→ **Your goal**: Go through the data below and return each line containing the word "BluetoothDeviceScanner".

=== Section Start ===

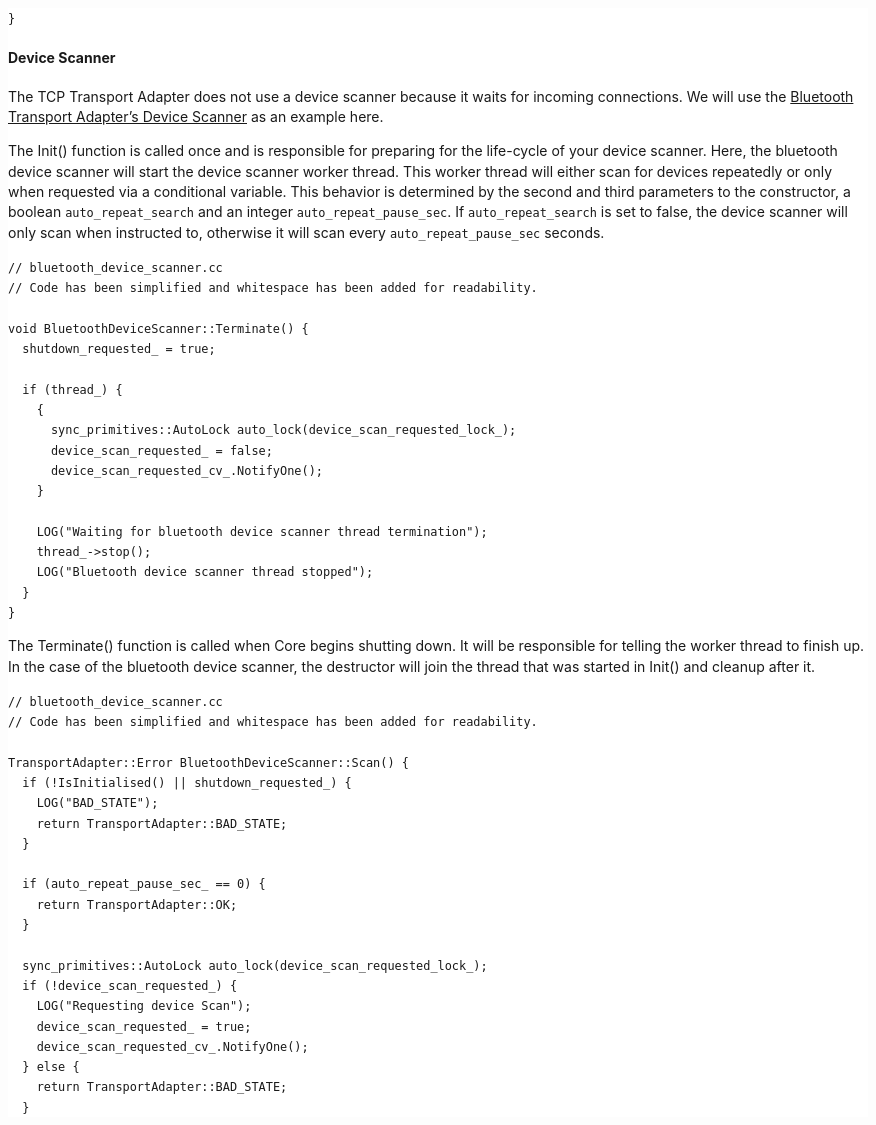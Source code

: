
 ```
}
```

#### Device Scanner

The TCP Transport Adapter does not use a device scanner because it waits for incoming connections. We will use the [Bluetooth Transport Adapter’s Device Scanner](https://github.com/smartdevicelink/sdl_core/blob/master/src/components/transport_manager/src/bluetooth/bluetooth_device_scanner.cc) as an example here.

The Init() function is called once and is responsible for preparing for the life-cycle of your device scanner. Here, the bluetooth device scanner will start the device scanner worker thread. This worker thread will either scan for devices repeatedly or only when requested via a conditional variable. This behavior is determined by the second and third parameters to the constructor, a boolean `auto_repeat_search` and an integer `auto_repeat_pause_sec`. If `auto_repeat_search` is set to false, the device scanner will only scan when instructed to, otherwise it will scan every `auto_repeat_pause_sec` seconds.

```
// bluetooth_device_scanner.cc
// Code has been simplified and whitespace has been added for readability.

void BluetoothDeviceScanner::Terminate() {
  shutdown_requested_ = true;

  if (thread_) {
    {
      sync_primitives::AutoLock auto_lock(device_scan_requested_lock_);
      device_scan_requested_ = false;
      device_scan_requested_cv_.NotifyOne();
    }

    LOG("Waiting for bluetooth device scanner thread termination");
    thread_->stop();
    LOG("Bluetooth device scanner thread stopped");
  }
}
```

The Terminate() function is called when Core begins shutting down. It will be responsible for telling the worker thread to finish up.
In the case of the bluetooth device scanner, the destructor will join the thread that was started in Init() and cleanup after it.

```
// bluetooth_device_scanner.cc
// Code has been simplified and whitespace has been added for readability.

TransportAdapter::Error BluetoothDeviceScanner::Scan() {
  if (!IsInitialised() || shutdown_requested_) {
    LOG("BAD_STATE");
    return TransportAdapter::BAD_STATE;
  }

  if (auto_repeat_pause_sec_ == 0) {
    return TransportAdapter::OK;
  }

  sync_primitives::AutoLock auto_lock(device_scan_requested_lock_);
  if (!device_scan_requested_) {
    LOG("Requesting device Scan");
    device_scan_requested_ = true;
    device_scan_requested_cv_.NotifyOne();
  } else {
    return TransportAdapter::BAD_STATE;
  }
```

=== Section End ===
=== Section Start ===

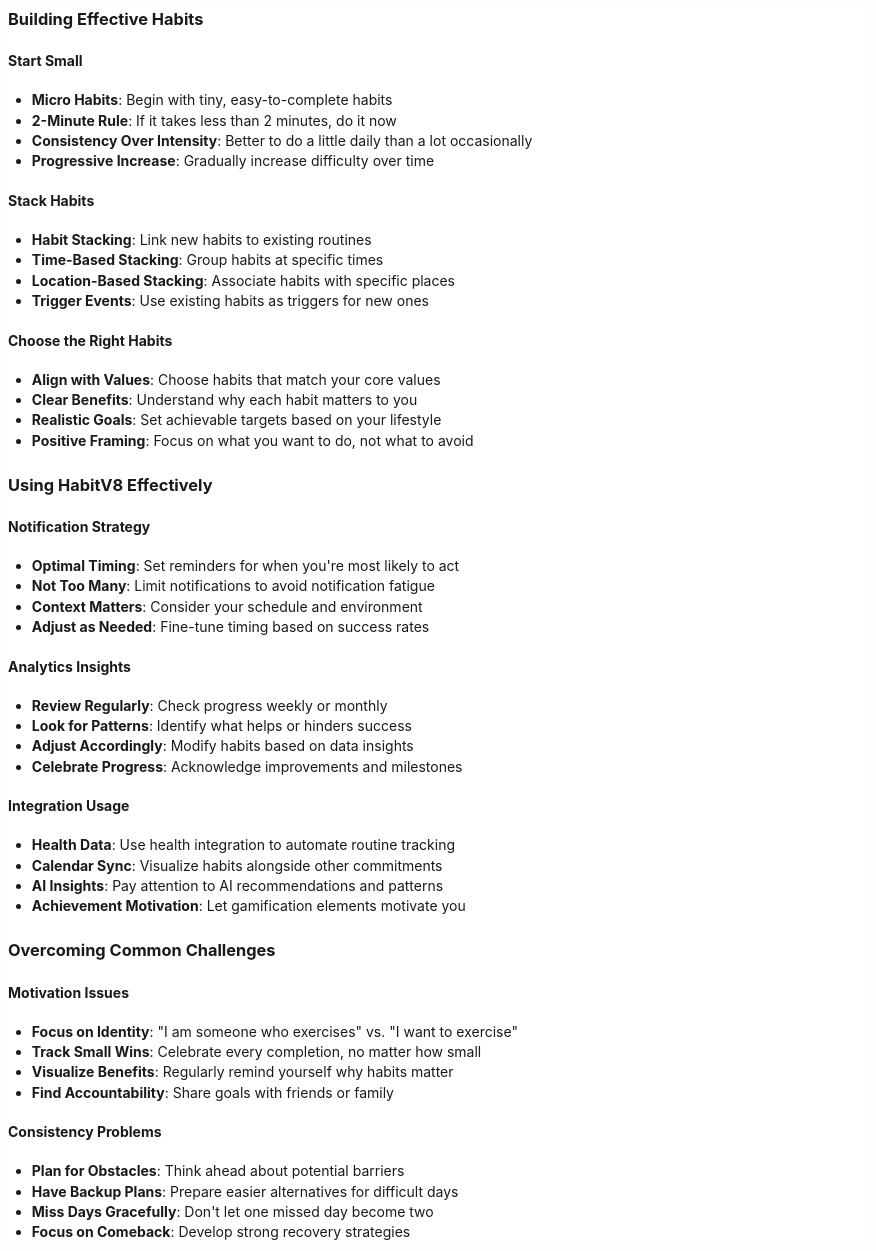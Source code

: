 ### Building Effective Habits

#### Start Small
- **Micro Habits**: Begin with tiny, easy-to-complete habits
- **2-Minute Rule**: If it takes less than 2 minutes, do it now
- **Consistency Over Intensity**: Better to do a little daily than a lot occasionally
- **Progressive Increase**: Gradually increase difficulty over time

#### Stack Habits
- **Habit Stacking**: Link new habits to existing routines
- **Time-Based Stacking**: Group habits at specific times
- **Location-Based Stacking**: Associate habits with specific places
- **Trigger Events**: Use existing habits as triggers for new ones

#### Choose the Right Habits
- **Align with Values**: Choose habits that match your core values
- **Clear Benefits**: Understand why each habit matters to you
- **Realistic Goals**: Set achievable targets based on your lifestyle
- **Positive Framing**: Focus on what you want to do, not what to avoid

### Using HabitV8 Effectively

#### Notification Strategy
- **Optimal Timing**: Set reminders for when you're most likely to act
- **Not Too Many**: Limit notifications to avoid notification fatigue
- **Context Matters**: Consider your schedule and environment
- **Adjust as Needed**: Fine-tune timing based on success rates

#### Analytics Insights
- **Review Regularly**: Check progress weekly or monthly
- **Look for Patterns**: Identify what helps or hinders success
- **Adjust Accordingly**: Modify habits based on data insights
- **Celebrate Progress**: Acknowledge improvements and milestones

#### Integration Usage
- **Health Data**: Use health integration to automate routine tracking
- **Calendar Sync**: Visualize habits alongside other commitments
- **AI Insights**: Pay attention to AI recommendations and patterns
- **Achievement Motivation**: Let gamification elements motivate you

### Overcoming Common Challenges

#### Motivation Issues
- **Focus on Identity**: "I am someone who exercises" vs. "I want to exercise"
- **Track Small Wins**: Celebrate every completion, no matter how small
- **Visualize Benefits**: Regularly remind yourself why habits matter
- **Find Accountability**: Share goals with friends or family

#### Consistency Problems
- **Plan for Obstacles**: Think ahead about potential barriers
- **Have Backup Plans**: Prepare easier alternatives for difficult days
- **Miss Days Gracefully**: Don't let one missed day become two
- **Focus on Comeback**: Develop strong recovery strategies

=== Section End ===

→ **Answer box**:
void BluetoothDeviceScanner::Terminate() {
TransportAdapter::Error BluetoothDeviceScanner::Scan() {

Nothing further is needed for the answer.